**WORKING DATA:**
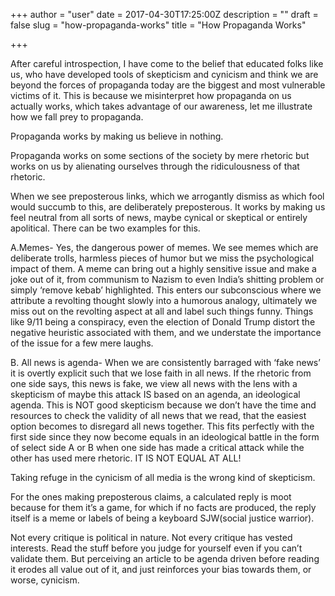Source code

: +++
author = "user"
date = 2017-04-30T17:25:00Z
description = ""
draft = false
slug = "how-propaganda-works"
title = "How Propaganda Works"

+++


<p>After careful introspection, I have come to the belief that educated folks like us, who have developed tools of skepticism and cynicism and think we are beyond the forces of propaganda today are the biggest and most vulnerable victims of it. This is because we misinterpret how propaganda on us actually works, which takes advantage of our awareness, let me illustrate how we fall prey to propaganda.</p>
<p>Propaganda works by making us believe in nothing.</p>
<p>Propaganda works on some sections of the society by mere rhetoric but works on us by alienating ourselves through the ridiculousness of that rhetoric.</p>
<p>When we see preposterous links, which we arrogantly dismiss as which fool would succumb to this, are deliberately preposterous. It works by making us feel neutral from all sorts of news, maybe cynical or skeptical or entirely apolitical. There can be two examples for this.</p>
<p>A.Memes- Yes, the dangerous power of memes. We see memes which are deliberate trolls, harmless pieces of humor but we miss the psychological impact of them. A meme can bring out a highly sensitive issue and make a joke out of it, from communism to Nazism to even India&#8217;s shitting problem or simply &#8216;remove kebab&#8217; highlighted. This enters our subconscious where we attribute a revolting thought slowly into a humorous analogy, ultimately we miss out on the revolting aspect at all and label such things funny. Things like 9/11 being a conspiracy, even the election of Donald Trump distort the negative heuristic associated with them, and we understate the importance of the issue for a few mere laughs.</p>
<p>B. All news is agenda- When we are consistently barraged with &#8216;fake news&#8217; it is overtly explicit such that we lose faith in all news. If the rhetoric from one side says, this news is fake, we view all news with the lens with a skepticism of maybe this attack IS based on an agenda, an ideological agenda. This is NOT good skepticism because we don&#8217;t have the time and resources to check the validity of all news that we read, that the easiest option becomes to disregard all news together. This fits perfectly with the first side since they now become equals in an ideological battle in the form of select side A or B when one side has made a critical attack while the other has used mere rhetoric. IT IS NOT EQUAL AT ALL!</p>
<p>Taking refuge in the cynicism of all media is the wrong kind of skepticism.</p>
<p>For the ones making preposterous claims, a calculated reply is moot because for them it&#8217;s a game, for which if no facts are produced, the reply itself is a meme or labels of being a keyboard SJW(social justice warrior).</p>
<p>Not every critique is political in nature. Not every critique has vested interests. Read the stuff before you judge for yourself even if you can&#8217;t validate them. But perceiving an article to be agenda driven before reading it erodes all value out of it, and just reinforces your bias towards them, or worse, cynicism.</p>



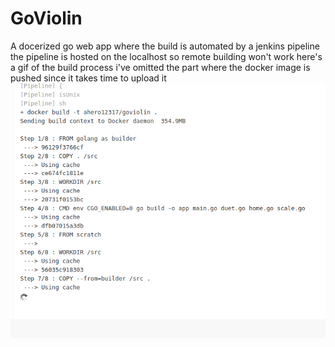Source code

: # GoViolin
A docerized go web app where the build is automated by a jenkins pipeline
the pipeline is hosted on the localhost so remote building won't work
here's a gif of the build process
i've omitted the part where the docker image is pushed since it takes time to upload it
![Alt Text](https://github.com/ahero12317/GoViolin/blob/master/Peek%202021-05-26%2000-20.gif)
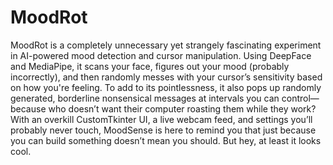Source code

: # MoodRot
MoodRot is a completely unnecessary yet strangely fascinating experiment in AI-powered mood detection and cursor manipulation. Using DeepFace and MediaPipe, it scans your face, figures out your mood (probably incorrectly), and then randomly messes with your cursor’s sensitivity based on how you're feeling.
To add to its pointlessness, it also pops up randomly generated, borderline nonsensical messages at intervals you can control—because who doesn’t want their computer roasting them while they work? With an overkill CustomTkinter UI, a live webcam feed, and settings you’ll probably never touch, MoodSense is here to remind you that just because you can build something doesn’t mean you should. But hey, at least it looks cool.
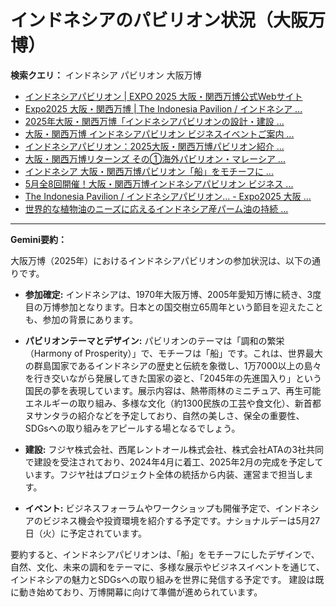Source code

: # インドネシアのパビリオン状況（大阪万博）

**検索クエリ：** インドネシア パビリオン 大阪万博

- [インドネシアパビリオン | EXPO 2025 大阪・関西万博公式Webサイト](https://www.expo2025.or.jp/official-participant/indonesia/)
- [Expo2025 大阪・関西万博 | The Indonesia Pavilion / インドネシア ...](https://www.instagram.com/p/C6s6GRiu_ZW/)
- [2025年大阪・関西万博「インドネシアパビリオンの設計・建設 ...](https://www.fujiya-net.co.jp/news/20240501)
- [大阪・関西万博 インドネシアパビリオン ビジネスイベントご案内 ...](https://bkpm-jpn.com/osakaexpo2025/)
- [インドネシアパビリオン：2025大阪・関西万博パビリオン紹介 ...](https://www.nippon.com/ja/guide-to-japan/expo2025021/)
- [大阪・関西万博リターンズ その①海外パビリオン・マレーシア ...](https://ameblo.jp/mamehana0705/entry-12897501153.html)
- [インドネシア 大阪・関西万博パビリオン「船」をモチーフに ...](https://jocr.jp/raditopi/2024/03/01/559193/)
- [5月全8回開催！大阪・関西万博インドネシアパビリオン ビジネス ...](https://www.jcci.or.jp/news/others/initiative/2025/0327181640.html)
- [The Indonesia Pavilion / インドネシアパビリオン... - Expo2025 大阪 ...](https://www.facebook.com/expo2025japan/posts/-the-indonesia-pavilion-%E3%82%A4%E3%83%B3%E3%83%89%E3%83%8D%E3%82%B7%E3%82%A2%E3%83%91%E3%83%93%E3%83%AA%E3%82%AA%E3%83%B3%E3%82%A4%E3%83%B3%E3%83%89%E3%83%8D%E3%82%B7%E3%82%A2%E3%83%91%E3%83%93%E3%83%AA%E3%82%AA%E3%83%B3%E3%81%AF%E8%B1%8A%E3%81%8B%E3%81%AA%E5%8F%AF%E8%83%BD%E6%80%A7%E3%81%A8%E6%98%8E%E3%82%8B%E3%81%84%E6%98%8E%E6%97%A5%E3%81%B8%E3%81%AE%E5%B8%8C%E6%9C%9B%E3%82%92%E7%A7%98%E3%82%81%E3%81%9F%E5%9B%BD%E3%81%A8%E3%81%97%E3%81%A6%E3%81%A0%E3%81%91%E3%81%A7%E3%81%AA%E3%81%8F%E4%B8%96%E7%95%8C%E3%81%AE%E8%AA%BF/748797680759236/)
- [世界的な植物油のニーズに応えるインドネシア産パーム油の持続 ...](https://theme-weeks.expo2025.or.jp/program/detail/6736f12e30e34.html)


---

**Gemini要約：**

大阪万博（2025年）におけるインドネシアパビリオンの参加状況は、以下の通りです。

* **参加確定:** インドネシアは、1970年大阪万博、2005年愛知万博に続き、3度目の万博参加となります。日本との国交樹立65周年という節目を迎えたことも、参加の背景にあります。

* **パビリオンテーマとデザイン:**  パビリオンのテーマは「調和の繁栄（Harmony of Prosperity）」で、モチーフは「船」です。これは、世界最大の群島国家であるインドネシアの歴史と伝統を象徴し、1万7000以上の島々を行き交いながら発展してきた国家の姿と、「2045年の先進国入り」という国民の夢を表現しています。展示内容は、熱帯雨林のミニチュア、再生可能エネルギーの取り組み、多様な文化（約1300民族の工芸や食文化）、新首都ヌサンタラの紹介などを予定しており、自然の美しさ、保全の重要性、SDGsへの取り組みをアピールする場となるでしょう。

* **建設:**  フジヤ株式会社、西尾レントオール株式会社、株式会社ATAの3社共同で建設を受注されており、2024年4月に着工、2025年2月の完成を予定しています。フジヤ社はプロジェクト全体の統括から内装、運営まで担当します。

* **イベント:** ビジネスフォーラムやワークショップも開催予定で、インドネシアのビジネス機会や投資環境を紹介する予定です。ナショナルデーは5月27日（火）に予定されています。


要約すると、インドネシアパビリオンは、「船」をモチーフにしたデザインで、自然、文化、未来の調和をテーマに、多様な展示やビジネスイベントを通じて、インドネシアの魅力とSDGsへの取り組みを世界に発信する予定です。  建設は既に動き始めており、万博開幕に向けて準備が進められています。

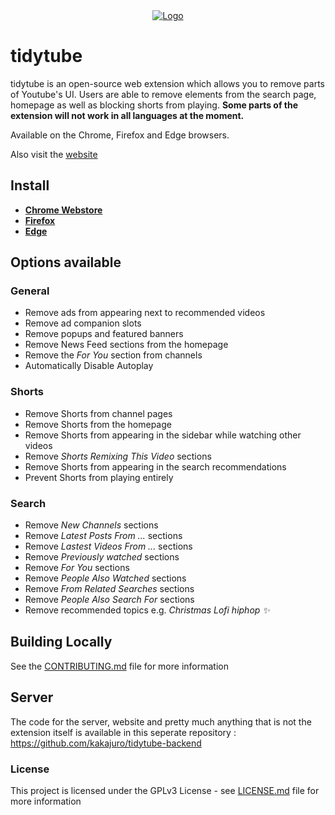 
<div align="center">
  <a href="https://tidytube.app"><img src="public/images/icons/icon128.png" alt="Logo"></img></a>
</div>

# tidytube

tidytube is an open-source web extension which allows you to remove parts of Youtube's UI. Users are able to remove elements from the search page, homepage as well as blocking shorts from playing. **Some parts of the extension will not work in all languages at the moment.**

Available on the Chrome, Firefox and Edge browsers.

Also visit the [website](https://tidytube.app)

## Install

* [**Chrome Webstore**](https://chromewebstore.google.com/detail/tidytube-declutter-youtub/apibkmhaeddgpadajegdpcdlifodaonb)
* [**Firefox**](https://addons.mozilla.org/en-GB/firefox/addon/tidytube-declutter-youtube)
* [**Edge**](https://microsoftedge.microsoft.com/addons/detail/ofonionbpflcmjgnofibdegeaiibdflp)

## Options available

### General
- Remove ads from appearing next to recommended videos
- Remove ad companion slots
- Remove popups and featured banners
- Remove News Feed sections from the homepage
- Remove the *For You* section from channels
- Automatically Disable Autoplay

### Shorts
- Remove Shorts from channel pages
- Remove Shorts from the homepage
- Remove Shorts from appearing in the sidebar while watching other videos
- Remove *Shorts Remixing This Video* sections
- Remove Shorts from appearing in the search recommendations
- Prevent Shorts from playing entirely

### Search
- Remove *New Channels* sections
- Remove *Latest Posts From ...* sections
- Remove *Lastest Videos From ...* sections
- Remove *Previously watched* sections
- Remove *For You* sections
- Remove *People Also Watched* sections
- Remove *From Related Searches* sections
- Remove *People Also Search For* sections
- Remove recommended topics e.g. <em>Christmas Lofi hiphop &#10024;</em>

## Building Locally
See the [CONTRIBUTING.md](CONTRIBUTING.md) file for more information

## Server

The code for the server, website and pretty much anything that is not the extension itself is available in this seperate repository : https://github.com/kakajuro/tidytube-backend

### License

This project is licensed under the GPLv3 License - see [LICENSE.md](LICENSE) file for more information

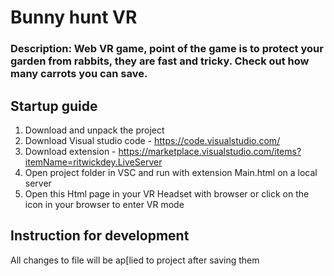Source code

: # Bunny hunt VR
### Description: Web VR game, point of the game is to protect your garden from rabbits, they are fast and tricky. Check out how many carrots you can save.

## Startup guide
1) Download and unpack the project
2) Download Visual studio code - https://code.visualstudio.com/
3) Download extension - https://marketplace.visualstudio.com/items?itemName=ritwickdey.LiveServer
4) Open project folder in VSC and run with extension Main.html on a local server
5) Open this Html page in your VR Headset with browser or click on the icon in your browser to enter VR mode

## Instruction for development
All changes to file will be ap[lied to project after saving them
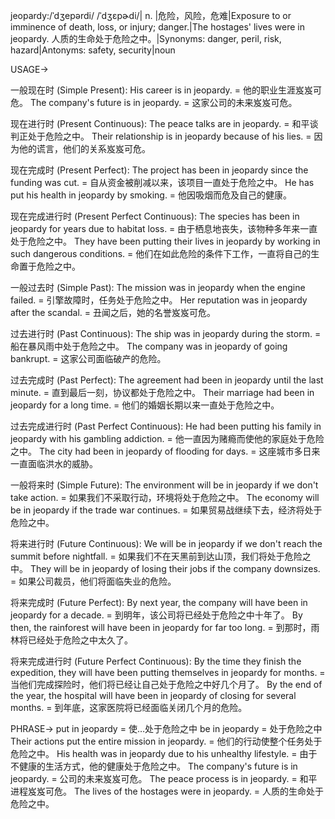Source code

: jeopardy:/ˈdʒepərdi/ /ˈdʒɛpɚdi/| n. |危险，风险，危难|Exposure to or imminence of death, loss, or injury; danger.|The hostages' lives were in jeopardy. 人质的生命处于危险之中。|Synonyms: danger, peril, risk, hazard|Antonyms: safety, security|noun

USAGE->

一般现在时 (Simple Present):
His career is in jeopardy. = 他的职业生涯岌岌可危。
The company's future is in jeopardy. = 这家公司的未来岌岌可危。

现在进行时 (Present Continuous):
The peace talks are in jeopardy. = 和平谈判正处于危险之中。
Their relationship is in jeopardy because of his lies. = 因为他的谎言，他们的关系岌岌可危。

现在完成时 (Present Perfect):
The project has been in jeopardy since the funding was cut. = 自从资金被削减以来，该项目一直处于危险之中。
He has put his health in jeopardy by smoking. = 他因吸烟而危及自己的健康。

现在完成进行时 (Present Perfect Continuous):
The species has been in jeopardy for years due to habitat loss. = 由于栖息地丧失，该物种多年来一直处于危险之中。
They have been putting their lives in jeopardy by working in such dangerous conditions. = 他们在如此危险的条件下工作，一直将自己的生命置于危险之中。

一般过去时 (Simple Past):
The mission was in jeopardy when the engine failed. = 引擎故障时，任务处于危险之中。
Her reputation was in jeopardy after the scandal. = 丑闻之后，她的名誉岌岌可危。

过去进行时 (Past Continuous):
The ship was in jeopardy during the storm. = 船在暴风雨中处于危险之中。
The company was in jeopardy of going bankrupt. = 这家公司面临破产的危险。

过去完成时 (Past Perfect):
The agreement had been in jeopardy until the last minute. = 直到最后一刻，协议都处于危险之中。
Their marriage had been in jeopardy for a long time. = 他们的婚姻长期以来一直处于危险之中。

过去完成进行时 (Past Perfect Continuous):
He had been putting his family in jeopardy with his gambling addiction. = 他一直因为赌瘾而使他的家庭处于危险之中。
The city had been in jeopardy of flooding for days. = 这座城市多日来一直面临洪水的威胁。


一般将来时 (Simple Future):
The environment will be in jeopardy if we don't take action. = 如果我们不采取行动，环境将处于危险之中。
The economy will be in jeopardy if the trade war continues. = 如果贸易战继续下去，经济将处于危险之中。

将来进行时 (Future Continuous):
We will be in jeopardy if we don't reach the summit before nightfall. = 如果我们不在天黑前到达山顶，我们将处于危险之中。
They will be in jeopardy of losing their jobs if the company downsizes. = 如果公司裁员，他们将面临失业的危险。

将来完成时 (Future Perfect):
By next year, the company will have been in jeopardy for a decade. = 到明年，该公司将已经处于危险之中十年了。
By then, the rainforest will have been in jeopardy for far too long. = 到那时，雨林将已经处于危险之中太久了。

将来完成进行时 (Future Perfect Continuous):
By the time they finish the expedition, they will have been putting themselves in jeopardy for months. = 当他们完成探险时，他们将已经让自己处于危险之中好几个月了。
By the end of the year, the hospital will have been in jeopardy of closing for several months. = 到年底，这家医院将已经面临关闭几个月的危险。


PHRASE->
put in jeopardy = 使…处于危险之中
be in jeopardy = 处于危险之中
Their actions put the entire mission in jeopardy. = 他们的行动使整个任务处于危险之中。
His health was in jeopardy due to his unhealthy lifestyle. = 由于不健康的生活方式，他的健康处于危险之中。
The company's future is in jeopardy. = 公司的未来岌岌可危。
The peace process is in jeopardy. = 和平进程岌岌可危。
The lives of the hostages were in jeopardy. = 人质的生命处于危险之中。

**TRY IT:** Would you give again, exactly, the lines in the data above that run from the line containing "MoodRot is a" to the line containing "- [大阪・関西万博 インドネシアパビリオン"? Include both ends and no pictures.

**TASK RESPONSE:**
MoodRot is a completely unnecessary yet strangely fascinating experiment in AI-powered mood detection and cursor manipulation. Using DeepFace and MediaPipe, it scans your face, figures out your mood (probably incorrectly), and then randomly messes with your cursor’s sensitivity based on how you're feeling.
To add to its pointlessness, it also pops up randomly generated, borderline nonsensical messages at intervals you can control—because who doesn’t want their computer roasting them while they work? With an overkill CustomTkinter UI, a live webcam feed, and settings you’ll probably never touch, MoodSense is here to remind you that just because you can build something doesn’t mean you should. But hey, at least it looks cool.
Source code

: # インドネシアのパビリオン状況（大阪万博）

**検索クエリ：** インドネシア パビリオン 大阪万博

- [インドネシアパビリオン | EXPO 2025 大阪・関西万博公式Webサイト](https://www.expo2025.or.jp/official-participant/indonesia/)
- [Expo2025 大阪・関西万博 | The Indonesia Pavilion / インドネシア ...](https://www.instagram.com/p/C6s6GRiu_ZW/)
- [2025年大阪・関西万博「インドネシアパビリオンの設計・建設 ...](https://www.fujiya-net.co.jp/news/20240501)
- [大阪・関西万博 インドネシアパビリオン ビジネスイベントご案内 ...](https://bkpm-jpn.com/osakaexpo2025/)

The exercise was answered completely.